Маркс Реноффски допил и поставил стакан на пианино рядом с головой. Подошел к Марджи, схватил. От него воняло рвотой, дешевым пойлом и беконом. Иголочные острия волос у него в бороде тыкались Марджи в лицо, пока он ее целовал. Потом он отстранил лицо и оглядел ее своими крохотными глазками.
– Ничего не упускай в жизни, лапа! – Она телом почувствовала, как напрягся его пенис- Пизду я тоже ем. А не ел, пока полтинник не стукнуло. Меня Карен научила. Теперь мне равных в мире нет.
– Мне бы не хотелось торопиться,- слабо вымолвила Марджи.
– А, да это же прекрасно! Вот что мне нравится – настрой! Чаплин влюбился в Годдард*, когда увидел, как она кусает яблоко! Спорим, ты яблоки кусаешь только так! Спорим, ты этим своим ртом и другое можешь, да, да!
* Полетт Годдард (Марион Полин Леви, 1910-1990) – американская актриса театра и кино, познакомилась с Чарли Чаплином в 1932 г. и жила с ним в гражданском браке с 1936-го по 1942 г.

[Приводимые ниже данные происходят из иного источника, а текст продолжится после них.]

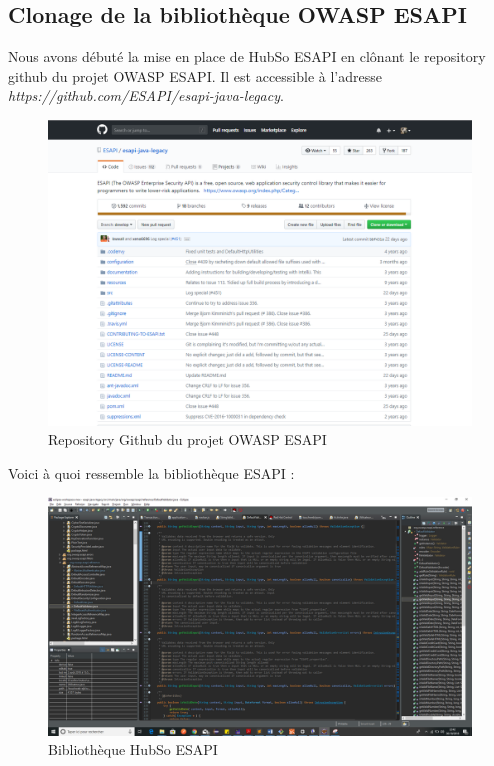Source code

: \subsection{Clonage de la bibliothèque OWASP ESAPI}
Nous avons débuté la mise en place de HubSo ESAPI en clônant le repository github du projet OWASP ESAPI. Il est accessible à l'adresse \textit{https://github.com/ESAPI/esapi-java-legacy}.
\begin{figure}[H]
	\centering
	\begin{minipage}{12cm}
		\centering
		\includegraphics[width=1\textwidth]{fig/ESAPI-GIT.PNG}
	\end{minipage}
	\caption{Repository Github du projet OWASP ESAPI}
	\label{fig:vdf}
\end{figure}
Voici à quoi ressemble la bibliothèque ESAPI :
\begin{figure}[H]
	\centering
	\begin{minipage}{12cm}
		\centering
		\includegraphics[width=1\textwidth]{fig/eclipse-esapi.png}
	\end{minipage}
	\caption{Bibliothèque HubSo ESAPI}
	\label{fig:vcdf}
\end{figure}
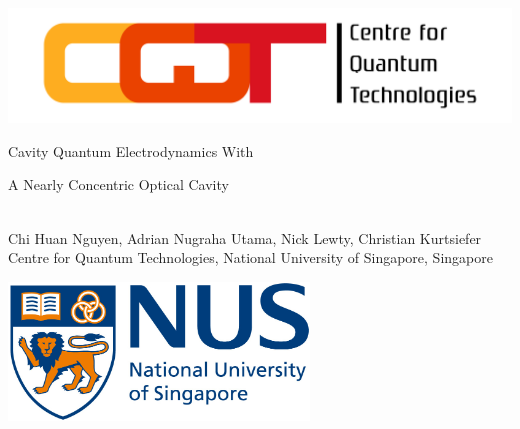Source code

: \documentclass[portrait,a0,final]{a0poster} %
\newenvironment{poster}{
  \begin{center}
  \begin{minipage}[c]{0.98\textwidth}
}{
  \end{minipage} 
  \end{center}
}
\begin{document}

\begin{poster}
\large \sf
\vspace{2cm}
\begin{center}

      \begin{minipage}[c]{0.05\textwidth}
        \begin{center}
          \includegraphics[width=14cm,angle=0]{CQT_Logo_CMYK.jpg}
        \end{center}
      \end{minipage}\hspace{10cm}
      \begin{minipage}[c]{0.7\textwidth}
        \begin{center}
          {\sc \huge Cavity Quantum Electrodynamics With  \\ \vspace{0.8cm}
          
A Nearly Concentric Optical Cavity}\\[9mm]
          {\large Chi Huan Nguyen, Adrian Nugraha Utama, Nick Lewty, Christian Kurtsiefer}\\[6mm]
          Centre for Quantum Technologies, National University of Singapore, Singapore\\
          
        \end{center}
      \end{minipage}
      \begin{minipage}[l]{0.1\textwidth}
        \begin{center}
          \includegraphics[width=8cm,angle=0]{NUS_logo_full-horizontal.jpg}
        \end{center}
      \end{minipage}
\end{center}


\end{poster}
\end{document}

И он поцеловал ее опять. А оторвавшись, спросил:
– Спальня где?
– Зачем?
– Зачем? Затем, что там и займемся!
– Чем займемся?
– Да еблей же!
– Вон из моего дома!
– Шутишь?
– Не шучу.
– Правда, что ли, не хочешь ебаться?
– Именно.
– Слушай, десять тысяч баб спят и видят, как со мной в люльку залечь!

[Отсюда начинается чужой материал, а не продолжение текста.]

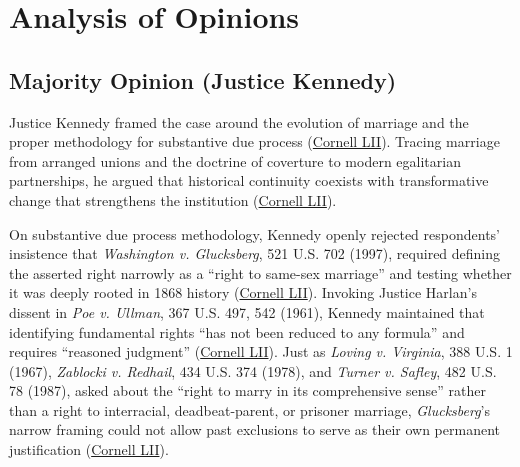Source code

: \documentclass[12pt]{article}
\begin{document}
\section{Analysis of Opinions}

\subsection{Majority Opinion (Justice Kennedy)}

Justice Kennedy framed the case around the evolution of marriage and the proper methodology for substantive due process (\href{https://www.law.cornell.edu/supremecourt/text/14-556}{Cornell LII}). Tracing marriage from arranged unions and the doctrine of coverture to modern egalitarian partnerships, he argued that historical continuity coexists with transformative change that strengthens the institution (\href{https://www.law.cornell.edu/supremecourt/text/14-556}{Cornell LII}).

On substantive due process methodology, Kennedy openly rejected respondents' insistence that \textit{Washington v. Glucksberg}, 521 U.S. 702 (1997), required defining the asserted right narrowly as a ``right to same-sex marriage'' and testing whether it was deeply rooted in 1868 history (\href{https://www.law.cornell.edu/supremecourt/text/14-556}{Cornell LII}). Invoking Justice Harlan's dissent in \textit{Poe v. Ullman}, 367 U.S. 497, 542 (1961), Kennedy maintained that identifying fundamental rights ``has not been reduced to any formula'' and requires ``reasoned judgment'' (\href{https://www.law.cornell.edu/supremecourt/text/14-556}{Cornell LII}). Just as \textit{Loving v. Virginia}, 388 U.S. 1 (1967), \textit{Zablocki v. Redhail}, 434 U.S. 374 (1978), and \textit{Turner v. Safley}, 482 U.S. 78 (1987), asked about the ``right to marry in its comprehensive sense'' rather than a right to interracial, deadbeat-parent, or prisoner marriage, \textit{Glucksberg}'s narrow framing could not allow past exclusions to serve as their own permanent justification (\href{https://www.law.cornell.edu/supremecourt/text/14-556}{Cornell LII}).
\end{document}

– Я к их числу не отношусь.
– Ладно, тогда начисли мне еще, и я пойду.
– Договорились.- Марджи ушла на кухню, залила на три пальца бренди в полстакана воды, вышла и отдала ему.
– Слушай, ты знаешь, кто я?
– Да.
– Я Маркс Реноффски, поэт.
– Я же сказала, я знаю, кто вы такой.
– А,- сказал Маркс, выпив залпом.- Ладно, мне надо идти. Карен, она не доверяет мне.
– Скажите Карен, что, по-моему, она отличный скульптор.
– А, нуда, еще бы…- Маркс взял голову и прошел через всю комнату к двери. Марджи – за ним. На пороге Маркс остановился.
– Слушай, а у тебя в трусиках не чешется?
– Разумеется.
– И что ты делаешь?
– Мастурбирую. Маркс приосанился.
– Мадам, это преступление против природы и, что гораздо важнее, против меня.
Он закрыл за собой дверь. Марджи посмотрела, как бережно он несет голову по дорожке. Затем он свернул к дому Карен Ривз.
Марджи зашла в музыкальную комнату. Села к пианино. Солнце клонилось книзу. У нее все по графику. Заиграла Шопена. Сегодня она играла Шопена как никогда.